Task prompt: Every record below is to be copied exactly, with its images omitted.

Entries shown START

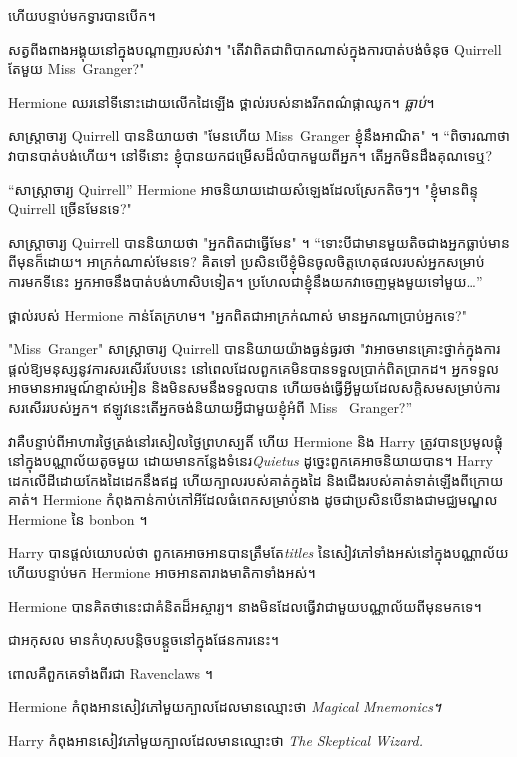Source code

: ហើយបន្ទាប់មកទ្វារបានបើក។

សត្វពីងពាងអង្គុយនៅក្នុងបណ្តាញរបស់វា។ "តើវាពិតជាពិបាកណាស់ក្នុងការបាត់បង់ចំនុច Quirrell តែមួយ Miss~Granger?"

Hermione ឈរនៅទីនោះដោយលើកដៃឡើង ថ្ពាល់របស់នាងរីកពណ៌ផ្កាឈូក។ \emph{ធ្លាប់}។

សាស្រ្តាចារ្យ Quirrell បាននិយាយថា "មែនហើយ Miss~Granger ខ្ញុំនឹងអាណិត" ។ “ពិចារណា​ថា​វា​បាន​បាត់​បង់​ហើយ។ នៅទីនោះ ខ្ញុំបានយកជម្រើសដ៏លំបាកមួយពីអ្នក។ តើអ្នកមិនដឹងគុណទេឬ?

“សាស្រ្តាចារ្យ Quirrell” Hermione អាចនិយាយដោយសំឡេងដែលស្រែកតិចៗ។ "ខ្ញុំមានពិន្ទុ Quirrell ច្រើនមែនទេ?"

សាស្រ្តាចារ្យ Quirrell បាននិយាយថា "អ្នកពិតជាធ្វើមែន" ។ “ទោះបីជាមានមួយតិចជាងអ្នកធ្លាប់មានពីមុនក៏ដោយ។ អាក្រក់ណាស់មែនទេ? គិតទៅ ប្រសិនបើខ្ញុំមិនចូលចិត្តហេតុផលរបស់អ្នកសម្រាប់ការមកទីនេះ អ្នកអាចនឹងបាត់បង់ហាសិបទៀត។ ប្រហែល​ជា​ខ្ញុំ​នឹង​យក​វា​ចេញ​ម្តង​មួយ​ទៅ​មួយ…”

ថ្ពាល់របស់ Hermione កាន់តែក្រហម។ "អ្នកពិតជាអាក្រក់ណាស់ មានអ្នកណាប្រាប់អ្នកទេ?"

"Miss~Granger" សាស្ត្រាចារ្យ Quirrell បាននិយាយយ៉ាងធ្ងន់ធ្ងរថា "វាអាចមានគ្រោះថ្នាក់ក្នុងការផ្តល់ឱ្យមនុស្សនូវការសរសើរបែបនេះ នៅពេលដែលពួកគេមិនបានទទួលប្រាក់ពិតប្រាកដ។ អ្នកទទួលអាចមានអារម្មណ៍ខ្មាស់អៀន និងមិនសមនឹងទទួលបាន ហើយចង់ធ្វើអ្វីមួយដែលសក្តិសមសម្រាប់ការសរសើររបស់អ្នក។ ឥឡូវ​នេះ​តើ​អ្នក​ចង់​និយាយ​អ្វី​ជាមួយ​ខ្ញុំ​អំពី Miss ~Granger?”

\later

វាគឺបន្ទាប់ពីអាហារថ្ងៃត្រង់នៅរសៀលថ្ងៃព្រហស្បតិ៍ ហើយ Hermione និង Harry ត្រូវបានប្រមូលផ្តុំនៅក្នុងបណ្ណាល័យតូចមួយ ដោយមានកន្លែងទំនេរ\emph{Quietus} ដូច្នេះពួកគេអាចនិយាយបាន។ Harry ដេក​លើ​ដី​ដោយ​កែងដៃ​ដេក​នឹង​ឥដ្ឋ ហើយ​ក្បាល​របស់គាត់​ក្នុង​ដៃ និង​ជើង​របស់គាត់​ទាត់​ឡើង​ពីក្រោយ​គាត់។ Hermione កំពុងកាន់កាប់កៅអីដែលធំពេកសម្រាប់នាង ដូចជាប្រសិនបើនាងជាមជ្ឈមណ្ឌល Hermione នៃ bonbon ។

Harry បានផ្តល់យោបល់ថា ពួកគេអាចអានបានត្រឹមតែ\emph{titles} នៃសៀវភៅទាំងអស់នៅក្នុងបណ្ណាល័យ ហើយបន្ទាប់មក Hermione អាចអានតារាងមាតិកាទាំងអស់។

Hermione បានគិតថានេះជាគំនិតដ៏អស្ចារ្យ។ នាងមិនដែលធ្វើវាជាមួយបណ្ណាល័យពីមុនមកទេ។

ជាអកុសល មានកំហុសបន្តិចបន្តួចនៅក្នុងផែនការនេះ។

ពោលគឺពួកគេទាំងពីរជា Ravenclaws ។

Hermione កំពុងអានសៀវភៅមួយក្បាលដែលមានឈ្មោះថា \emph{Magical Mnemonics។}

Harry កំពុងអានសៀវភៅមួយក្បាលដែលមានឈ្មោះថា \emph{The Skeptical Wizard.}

Entries shown END

Exercise solution:
Source code

: ហើយបន្ទាប់មកទ្វារបានបើក។

សត្វពីងពាងអង្គុយនៅក្នុងបណ្តាញរបស់វា។ "តើវាពិតជាពិបាកណាស់ក្នុងការបាត់បង់ចំនុច Quirrell តែមួយ Miss~Granger?"

Hermione ឈរនៅទីនោះដោយលើកដៃឡើង ថ្ពាល់របស់នាងរីកពណ៌ផ្កាឈូក។ \emph{ធ្លាប់}។

សាស្រ្តាចារ្យ Quirrell បាននិយាយថា "មែនហើយ Miss~Granger ខ្ញុំនឹងអាណិត" ។ “ពិចារណា​ថា​វា​បាន​បាត់​បង់​ហើយ។ នៅទីនោះ ខ្ញុំបានយកជម្រើសដ៏លំបាកមួយពីអ្នក។ តើអ្នកមិនដឹងគុណទេឬ?

“សាស្រ្តាចារ្យ Quirrell” Hermione អាចនិយាយដោយសំឡេងដែលស្រែកតិចៗ។ "ខ្ញុំមានពិន្ទុ Quirrell ច្រើនមែនទេ?"

សាស្រ្តាចារ្យ Quirrell បាននិយាយថា "អ្នកពិតជាធ្វើមែន" ។ “ទោះបីជាមានមួយតិចជាងអ្នកធ្លាប់មានពីមុនក៏ដោយ។ អាក្រក់ណាស់មែនទេ? គិតទៅ ប្រសិនបើខ្ញុំមិនចូលចិត្តហេតុផលរបស់អ្នកសម្រាប់ការមកទីនេះ អ្នកអាចនឹងបាត់បង់ហាសិបទៀត។ ប្រហែល​ជា​ខ្ញុំ​នឹង​យក​វា​ចេញ​ម្តង​មួយ​ទៅ​មួយ…”

ថ្ពាល់របស់ Hermione កាន់តែក្រហម។ "អ្នកពិតជាអាក្រក់ណាស់ មានអ្នកណាប្រាប់អ្នកទេ?"

"Miss~Granger" សាស្ត្រាចារ្យ Quirrell បាននិយាយយ៉ាងធ្ងន់ធ្ងរថា "វាអាចមានគ្រោះថ្នាក់ក្នុងការផ្តល់ឱ្យមនុស្សនូវការសរសើរបែបនេះ នៅពេលដែលពួកគេមិនបានទទួលប្រាក់ពិតប្រាកដ។ អ្នកទទួលអាចមានអារម្មណ៍ខ្មាស់អៀន និងមិនសមនឹងទទួលបាន ហើយចង់ធ្វើអ្វីមួយដែលសក្តិសមសម្រាប់ការសរសើររបស់អ្នក។ ឥឡូវ​នេះ​តើ​អ្នក​ចង់​និយាយ​អ្វី​ជាមួយ​ខ្ញុំ​អំពី Miss ~Granger?”

\later

វាគឺបន្ទាប់ពីអាហារថ្ងៃត្រង់នៅរសៀលថ្ងៃព្រហស្បតិ៍ ហើយ Hermione និង Harry ត្រូវបានប្រមូលផ្តុំនៅក្នុងបណ្ណាល័យតូចមួយ ដោយមានកន្លែងទំនេរ\emph{Quietus} ដូច្នេះពួកគេអាចនិយាយបាន។ Harry ដេក​លើ​ដី​ដោយ​កែងដៃ​ដេក​នឹង​ឥដ្ឋ ហើយ​ក្បាល​របស់គាត់​ក្នុង​ដៃ និង​ជើង​របស់គាត់​ទាត់​ឡើង​ពីក្រោយ​គាត់។ Hermione កំពុងកាន់កាប់កៅអីដែលធំពេកសម្រាប់នាង ដូចជាប្រសិនបើនាងជាមជ្ឈមណ្ឌល Hermione នៃ bonbon ។

Harry បានផ្តល់យោបល់ថា ពួកគេអាចអានបានត្រឹមតែ\emph{titles} នៃសៀវភៅទាំងអស់នៅក្នុងបណ្ណាល័យ ហើយបន្ទាប់មក Hermione អាចអានតារាងមាតិកាទាំងអស់។

Hermione បានគិតថានេះជាគំនិតដ៏អស្ចារ្យ។ នាងមិនដែលធ្វើវាជាមួយបណ្ណាល័យពីមុនមកទេ។

ជាអកុសល មានកំហុសបន្តិចបន្តួចនៅក្នុងផែនការនេះ។

ពោលគឺពួកគេទាំងពីរជា Ravenclaws ។

Hermione កំពុងអានសៀវភៅមួយក្បាលដែលមានឈ្មោះថា \emph{Magical Mnemonics។}

Harry កំពុងអានសៀវភៅមួយក្បាលដែលមានឈ្មោះថា \emph{The Skeptical Wizard.}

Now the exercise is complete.